(August 2008)

16.135 Appointment of committee – official receiver as liquidator/trustee

Where the official receiver is liquidator/trustee, a liquidation or creditors’ committee is not required or able to act, and its functions vest in the Secretary of State [Note 1] [Note 2]. When no committee has been formed and the liquidator/trustee is an insolvency practitioner, the functions of a committee vest in the Secretary of State [Note 3] [Note 4]. Where the Secretary of State is required to carry out the functions of a liquidation or creditors’ committee, delegated authority has been given by the Inspector General to appropriate members of staff in Technical Section and Insolvency Practitioner Unit to exercise the committee’s functions [Note 5] [Note 6].


16.136 Appointment of committee – meeting of creditors appointment

When a resolution has been passed for the appointment of an insolvency practitioner as liquidator or trustee, the appointment of a committee may also be considered by the meeting [Note 7] [Note 8].

If a meeting is constituted only by the chairman holding proxies, a resolution appointing a committee should only be passed on the basis of instructions in the proxies [Note 9].

The chairman of the meeting may properly use any proxies, which are held to vote for or against the persons nominated for membership of the committee, although he/she should only intervene in this way in exceptional circumstances (e.g. a committee consisting substantially of creditors who are associates of the bankrupt or directors) [Note 10] [Note 11].

If the nomination of a liquidator or trustee at a meeting is ineffective (e.g. because he/she refuses to act), any resolutions for the appointment of committee members will still be effective if an insolvency practitioner is subsequently appointed by the Secretary of State [Note 1] [Note 12].


16.137 Appointment of committee – Secretary of State appointment

No resolution should be accepted for the appointment of a liquidation or creditors’ committee where the case is to remain with the official receiver as liquidator or trustee, unless the official receiver intends to apply to the Secretary of State for a liquidator or trustee to be appointed [Note 1] [Note 12].

The chairman may wish to explain to the creditors that if they wish to nominate a committee, in anticipation of a Secretary of State appointment, they may do so.

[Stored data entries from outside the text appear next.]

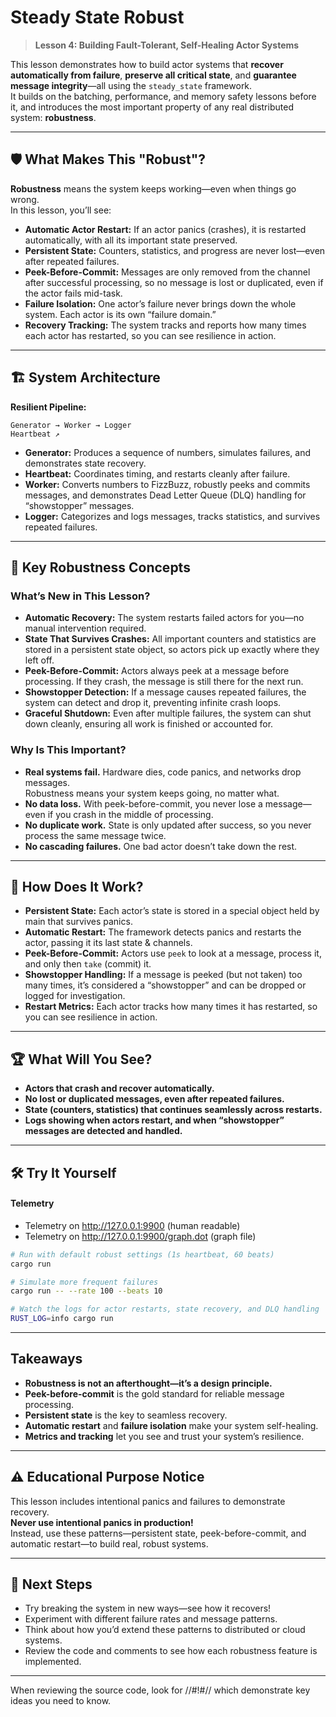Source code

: # Steady State Robust

> **Lesson 4: Building Fault-Tolerant, Self-Healing Actor Systems**

This lesson demonstrates how to build actor systems that **recover automatically from failure**, **preserve all critical state**, and **guarantee message integrity**—all using the `steady_state` framework.  
It builds on the batching, performance, and memory safety lessons before it, and introduces the most important property of any real distributed system: **robustness**.

---

## 🛡️ What Makes This "Robust"?

**Robustness** means the system keeps working—even when things go wrong.  
In this lesson, you’ll see:

- **Automatic Actor Restart:** If an actor panics (crashes), it is restarted automatically, with all its important state preserved.
- **Persistent State:** Counters, statistics, and progress are never lost—even after repeated failures.
- **Peek-Before-Commit:** Messages are only removed from the channel after successful processing, so no message is lost or duplicated, even if the actor fails mid-task.
- **Failure Isolation:** One actor’s failure never brings down the whole system. Each actor is its own “failure domain.”
- **Recovery Tracking:** The system tracks and reports how many times each actor has restarted, so you can see resilience in action.

---

## 🏗️ System Architecture

**Resilient Pipeline:**

```
Generator → Worker → Logger
Heartbeat ↗
```

- **Generator:** Produces a sequence of numbers, simulates failures, and demonstrates state recovery.
- **Heartbeat:** Coordinates timing, and restarts cleanly after failure.
- **Worker:** Converts numbers to FizzBuzz, robustly peeks and commits messages, and demonstrates Dead Letter Queue (DLQ) handling for “showstopper” messages.
- **Logger:** Categorizes and logs messages, tracks statistics, and survives repeated failures.

---

## 🧠 Key Robustness Concepts

### What’s New in This Lesson?

- **Automatic Recovery:** The system restarts failed actors for you—no manual intervention required.
- **State That Survives Crashes:** All important counters and statistics are stored in a persistent state object, so actors pick up exactly where they left off.
- **Peek-Before-Commit:** Actors always peek at a message before processing. If they crash, the message is still there for the next run.
- **Showstopper Detection:** If a message causes repeated failures, the system can detect and drop it, preventing infinite crash loops.
- **Graceful Shutdown:** Even after multiple failures, the system can shut down cleanly, ensuring all work is finished or accounted for.

### Why Is This Important?

- **Real systems fail.** Hardware dies, code panics, and networks drop messages.  
  Robustness means your system keeps going, no matter what.
- **No data loss.** With peek-before-commit, you never lose a message—even if you crash in the middle of processing.
- **No duplicate work.** State is only updated after success, so you never process the same message twice.
- **No cascading failures.** One bad actor doesn’t take down the rest.

---

## 🧪 How Does It Work?

- **Persistent State:** Each actor’s state is stored in a special object held by main that survives panics.
- **Automatic Restart:** The framework detects panics and restarts the actor, passing it its last state & channels.
- **Peek-Before-Commit:** Actors use `peek` to look at a message, process it, and only then `take` (commit) it.
- **Showstopper Handling:** If a message is peeked (but not taken) too many times, it’s considered a “showstopper” and can be dropped or logged for investigation.
- **Restart Metrics:** Each actor tracks how many times it has restarted, so you can see resilience in action.

---

## 🏆 What Will You See?

- **Actors that crash and recover automatically.**
- **No lost or duplicated messages, even after repeated failures.**
- **State (counters, statistics) that continues seamlessly across restarts.**
- **Logs showing when actors restart, and when “showstopper” messages are detected and handled.**

---

## 🛠️ Try It Yourself

#### Telemetry
- Telemetry on http://127.0.0.1:9900  (human readable)
- Telemetry on http://127.0.0.1:9900/graph.dot (graph file)

```bash
# Run with default robust settings (1s heartbeat, 60 beats)
cargo run

# Simulate more frequent failures
cargo run -- --rate 100 --beats 10

# Watch the logs for actor restarts, state recovery, and DLQ handling
RUST_LOG=info cargo run
```

---

## Takeaways

- **Robustness is not an afterthought—it’s a design principle.**
- **Peek-before-commit** is the gold standard for reliable message processing.
- **Persistent state** is the key to seamless recovery.
- **Automatic restart** and **failure isolation** make your system self-healing.
- **Metrics and tracking** let you see and trust your system’s resilience.

---

## ⚠️ Educational Purpose Notice

This lesson includes intentional panics and failures to demonstrate recovery.  
**Never use intentional panics in production!**  
Instead, use these patterns—persistent state, peek-before-commit, and automatic restart—to build real, robust systems.

---

## 🚦 Next Steps

- Try breaking the system in new ways—see how it recovers!
- Experiment with different failure rates and message patterns.
- Think about how you’d extend these patterns to distributed or cloud systems.
- Review the code and comments to see how each robustness feature is implemented.

---

When reviewing the source code, look for //#!#// which demonstrate key ideas you need to know.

This will save the insolvency practitioner, when appointed, having to call a further meeting should they or the creditors want a committee [Note 13] [Note 14]. In these circumstances, the official receiver should not take further steps to establish the committee, pending an appointment by the Secretary of State.


16.138 Committee – number of members

A liquidation or creditors’ committee must be formed of between three and five members, it is better to elect either three or five, rather than four, so as to avoid the risk of deadlocks in voting by the committee [Note 15] [Note 16].


16.139 Committee member – insolvent authorised deposit taker

A representative of the Financial Services Authority can exercise a right (under section 371(4)(b) of the Financial Services and Markets Act 2000) to be a member of a liquidation committee. Additionally, a representative of the scheme manager can exercise a right (under section 215(4) of the Financial Services and Markets Act 2000) to be a member of a liquidation committee.

Where he/she does so, they must be regarded as a creditor member, in addition to the normally required minimum of three other members of the committee [Note 17]. (See Part 9 for further information regarding where the insolvent is an authorised deposit taker).


16.140 Committee member – eligibility of nominees

The chairman should, prior to allowing the resolution for the appointment of the members of the creditors’ committee to be voted upon, confirm that the persons nominated are eligible to act. A creditor is eligible where their debt is not fully secured, they have lodged a proof of debt and the proof has not been wholly disallowed for voting purposes, or wholly rejected for dividend purposes [Note 18] [Note 19].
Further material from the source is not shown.